[R-meta] multilevel meta-analysis using metafor
Wolfgang Viechtbauer
wolfgang.viechtbauer at maastrichtuniversity.nl
Wed Aug 30 16:31:46 CEST 2017
Yes, this is indeed how you can approach this.
And yes, if the var-cov structured is misspecified (which it is in your
case), then the fixed effects are still estimated unbiasedly (although
not as efficiently). The problem is that the SEs of the fixed effects
will not be correct. Using robust() allows you to get more appropriate
estimates of the SEs (and hence more appropriate tests/CIs).
Best,
Wolfgang
On 08/30/2017 03:10 PM, brauldeq wrote:
Following
https://stackoverflow.com/questions/44811867/multilevel-meta-analysis-using-metafor
I understand that I could at first specify my model using model <-
rma.mv(yi, vi, random = ~ 1 | sample_nr/effect_nr, data = data). To
solve the problem concerning the covariances of the sampling errors I
would hereafter use robust.rma.mv(model, cluster=data$sample_nr, adjust
= T). Would this approach solve my problem?

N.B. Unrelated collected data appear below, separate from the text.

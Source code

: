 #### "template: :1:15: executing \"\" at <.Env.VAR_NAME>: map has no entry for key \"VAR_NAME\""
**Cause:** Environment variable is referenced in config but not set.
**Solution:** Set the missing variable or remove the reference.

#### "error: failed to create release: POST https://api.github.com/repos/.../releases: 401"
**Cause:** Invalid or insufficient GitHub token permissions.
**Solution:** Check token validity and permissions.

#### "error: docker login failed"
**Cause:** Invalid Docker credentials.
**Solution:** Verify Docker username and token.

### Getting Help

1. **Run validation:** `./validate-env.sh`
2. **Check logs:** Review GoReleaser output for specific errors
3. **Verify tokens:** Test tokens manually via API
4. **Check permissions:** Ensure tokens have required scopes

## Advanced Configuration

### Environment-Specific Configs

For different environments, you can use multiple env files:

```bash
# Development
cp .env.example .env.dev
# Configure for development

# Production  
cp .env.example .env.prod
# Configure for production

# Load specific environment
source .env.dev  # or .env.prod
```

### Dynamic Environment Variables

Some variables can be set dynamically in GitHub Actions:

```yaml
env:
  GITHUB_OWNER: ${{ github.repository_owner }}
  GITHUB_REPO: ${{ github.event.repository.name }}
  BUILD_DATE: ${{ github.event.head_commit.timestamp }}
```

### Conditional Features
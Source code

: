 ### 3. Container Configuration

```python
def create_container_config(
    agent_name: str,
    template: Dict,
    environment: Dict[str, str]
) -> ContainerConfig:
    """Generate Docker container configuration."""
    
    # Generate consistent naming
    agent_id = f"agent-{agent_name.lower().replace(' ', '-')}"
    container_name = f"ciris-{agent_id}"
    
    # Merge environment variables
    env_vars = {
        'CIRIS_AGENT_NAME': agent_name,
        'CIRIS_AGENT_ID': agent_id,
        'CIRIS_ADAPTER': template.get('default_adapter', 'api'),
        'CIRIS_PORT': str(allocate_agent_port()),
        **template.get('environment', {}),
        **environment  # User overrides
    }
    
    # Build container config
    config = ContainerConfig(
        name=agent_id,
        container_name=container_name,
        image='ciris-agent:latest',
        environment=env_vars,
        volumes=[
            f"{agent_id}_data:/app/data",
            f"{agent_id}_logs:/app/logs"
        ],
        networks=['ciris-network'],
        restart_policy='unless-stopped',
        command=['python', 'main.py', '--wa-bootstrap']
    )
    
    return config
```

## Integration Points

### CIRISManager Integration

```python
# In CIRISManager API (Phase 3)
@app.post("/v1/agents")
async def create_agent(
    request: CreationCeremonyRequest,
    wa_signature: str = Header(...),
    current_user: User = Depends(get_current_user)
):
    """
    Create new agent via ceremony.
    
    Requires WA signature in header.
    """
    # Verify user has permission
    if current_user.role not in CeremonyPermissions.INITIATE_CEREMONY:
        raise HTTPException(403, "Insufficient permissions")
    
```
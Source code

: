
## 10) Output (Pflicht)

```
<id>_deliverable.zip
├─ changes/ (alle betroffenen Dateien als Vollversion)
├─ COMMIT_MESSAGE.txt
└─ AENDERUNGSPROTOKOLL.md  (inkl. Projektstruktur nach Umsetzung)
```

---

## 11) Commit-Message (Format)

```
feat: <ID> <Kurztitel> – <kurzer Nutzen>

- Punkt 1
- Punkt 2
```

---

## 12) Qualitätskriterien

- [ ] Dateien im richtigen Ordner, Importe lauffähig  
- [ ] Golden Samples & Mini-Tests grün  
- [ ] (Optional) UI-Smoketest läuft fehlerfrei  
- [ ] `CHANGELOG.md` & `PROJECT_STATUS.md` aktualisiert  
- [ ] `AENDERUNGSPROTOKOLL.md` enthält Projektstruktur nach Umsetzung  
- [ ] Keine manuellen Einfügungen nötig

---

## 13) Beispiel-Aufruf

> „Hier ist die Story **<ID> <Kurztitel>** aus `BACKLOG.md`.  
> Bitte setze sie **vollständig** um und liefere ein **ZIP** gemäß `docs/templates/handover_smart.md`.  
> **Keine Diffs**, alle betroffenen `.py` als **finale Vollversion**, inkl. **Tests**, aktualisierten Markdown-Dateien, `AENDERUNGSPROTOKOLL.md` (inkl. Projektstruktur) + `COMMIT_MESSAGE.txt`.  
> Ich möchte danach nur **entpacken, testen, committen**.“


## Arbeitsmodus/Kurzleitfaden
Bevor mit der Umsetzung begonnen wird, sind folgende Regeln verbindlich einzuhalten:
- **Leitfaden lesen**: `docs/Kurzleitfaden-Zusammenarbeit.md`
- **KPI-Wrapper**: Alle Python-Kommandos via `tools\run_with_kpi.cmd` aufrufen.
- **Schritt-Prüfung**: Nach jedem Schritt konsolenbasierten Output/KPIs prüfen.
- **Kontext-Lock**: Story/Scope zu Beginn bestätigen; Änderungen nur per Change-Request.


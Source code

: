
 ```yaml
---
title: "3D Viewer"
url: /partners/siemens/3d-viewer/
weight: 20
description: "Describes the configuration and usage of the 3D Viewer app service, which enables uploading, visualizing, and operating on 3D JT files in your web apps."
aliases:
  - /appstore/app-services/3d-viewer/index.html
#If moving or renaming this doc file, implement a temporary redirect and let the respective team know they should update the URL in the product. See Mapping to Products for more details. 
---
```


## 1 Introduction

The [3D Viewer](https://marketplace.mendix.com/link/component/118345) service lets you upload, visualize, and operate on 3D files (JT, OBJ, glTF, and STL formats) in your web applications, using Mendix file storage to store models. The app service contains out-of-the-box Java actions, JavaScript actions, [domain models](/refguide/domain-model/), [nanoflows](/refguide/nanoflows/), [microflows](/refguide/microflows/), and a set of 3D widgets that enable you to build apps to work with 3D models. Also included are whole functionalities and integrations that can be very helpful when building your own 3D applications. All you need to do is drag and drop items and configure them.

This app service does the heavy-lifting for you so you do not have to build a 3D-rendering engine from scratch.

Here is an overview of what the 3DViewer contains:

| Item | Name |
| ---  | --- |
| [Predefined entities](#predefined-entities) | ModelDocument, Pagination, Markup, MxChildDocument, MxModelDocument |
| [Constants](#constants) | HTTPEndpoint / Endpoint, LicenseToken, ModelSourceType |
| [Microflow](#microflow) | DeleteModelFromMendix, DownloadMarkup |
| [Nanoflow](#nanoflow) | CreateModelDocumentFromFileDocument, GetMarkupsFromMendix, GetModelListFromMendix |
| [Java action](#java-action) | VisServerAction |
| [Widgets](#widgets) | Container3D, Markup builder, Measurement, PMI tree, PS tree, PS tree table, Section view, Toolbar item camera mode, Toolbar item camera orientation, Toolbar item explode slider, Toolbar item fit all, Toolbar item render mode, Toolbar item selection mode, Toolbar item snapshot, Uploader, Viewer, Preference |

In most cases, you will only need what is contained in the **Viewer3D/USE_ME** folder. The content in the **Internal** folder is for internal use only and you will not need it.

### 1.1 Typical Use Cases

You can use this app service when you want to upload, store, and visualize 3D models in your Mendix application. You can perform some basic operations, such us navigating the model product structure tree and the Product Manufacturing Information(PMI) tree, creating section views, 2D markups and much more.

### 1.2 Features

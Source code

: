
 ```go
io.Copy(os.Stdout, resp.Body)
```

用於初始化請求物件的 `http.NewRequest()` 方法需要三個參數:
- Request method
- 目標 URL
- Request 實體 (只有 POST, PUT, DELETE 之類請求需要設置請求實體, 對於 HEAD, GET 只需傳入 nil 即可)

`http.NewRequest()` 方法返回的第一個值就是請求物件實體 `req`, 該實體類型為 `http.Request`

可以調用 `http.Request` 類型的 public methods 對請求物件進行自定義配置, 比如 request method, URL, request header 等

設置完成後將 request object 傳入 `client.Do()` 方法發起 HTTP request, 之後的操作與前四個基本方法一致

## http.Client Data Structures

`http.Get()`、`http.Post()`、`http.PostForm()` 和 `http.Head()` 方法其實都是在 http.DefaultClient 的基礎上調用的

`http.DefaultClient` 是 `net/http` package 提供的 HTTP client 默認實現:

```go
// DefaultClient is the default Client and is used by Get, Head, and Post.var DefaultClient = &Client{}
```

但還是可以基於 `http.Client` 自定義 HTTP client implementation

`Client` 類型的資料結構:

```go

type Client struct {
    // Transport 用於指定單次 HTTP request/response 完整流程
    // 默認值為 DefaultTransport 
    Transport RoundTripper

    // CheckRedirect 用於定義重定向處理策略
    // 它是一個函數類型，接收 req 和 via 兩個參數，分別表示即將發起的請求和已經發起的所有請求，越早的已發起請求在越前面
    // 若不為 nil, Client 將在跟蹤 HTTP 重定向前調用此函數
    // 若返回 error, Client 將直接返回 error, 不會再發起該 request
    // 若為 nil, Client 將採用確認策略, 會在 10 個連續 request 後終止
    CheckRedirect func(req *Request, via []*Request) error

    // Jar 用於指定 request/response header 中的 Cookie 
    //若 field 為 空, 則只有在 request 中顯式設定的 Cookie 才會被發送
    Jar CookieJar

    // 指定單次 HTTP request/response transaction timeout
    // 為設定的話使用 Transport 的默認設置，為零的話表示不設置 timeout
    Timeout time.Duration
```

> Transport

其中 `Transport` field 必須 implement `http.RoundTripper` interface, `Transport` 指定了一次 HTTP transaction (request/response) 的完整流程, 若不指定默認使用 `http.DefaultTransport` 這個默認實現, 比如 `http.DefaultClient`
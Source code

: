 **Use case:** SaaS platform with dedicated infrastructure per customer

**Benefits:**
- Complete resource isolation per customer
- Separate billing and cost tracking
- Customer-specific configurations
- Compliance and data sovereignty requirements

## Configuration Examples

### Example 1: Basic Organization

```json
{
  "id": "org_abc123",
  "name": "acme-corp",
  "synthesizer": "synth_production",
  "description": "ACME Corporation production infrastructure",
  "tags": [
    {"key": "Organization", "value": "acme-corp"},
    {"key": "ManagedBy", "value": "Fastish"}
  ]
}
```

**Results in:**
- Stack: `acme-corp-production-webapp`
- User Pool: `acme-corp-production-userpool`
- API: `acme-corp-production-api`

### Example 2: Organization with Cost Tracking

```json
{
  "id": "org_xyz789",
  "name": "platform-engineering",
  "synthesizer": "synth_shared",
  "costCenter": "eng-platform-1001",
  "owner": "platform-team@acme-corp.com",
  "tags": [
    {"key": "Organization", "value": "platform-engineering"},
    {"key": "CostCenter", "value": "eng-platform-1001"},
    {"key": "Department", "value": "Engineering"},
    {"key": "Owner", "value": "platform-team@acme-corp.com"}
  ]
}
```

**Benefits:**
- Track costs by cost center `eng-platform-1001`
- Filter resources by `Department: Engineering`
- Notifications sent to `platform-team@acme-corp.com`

Am I right to assume that the rma.mv(yi, vi, random = ~1 |
sample_nr/effect_nr) function would calculate proper estimate of effect
size but is problematic in terms of sampling errors?
Thanks,
Denise
Am 30.08.2017 14:05, schrieb Wolfgang Viechtbauer:
Please keep the mailing list in cc.
Yes, this means the subjects overlap, that is, the correlations are
computed based on the same sample. In that case, the correlations are
correlated. Equations for computing the covariances can be found in:
Steiger, J. H. (1980). Tests for comparing elements of a correlation
matrix. Psychological Bulletin, 87(2), 245-251.
There are various cases. Let's say there are four variables: x1, x2,
x4, and x4, all measured in the same sample. Then we have the case of
non-overlapping variables:
cov(cor(x1,x2), cor(x3,x4))
To compute that covariance, you will need the full 4x4 correlation
matrix.
And there is the case of partially overlapping variables, for example:
cov(cor(x1,x2), cor(x1,x3))
To compute the covariance here, you will need cor(x2,x3) (obviously,
cor(x1,x2) and cor(x1,x3) you already have, otherwise you would not be
interested in their covariance).
Again, the necessary equations can be found in Steiger (1980).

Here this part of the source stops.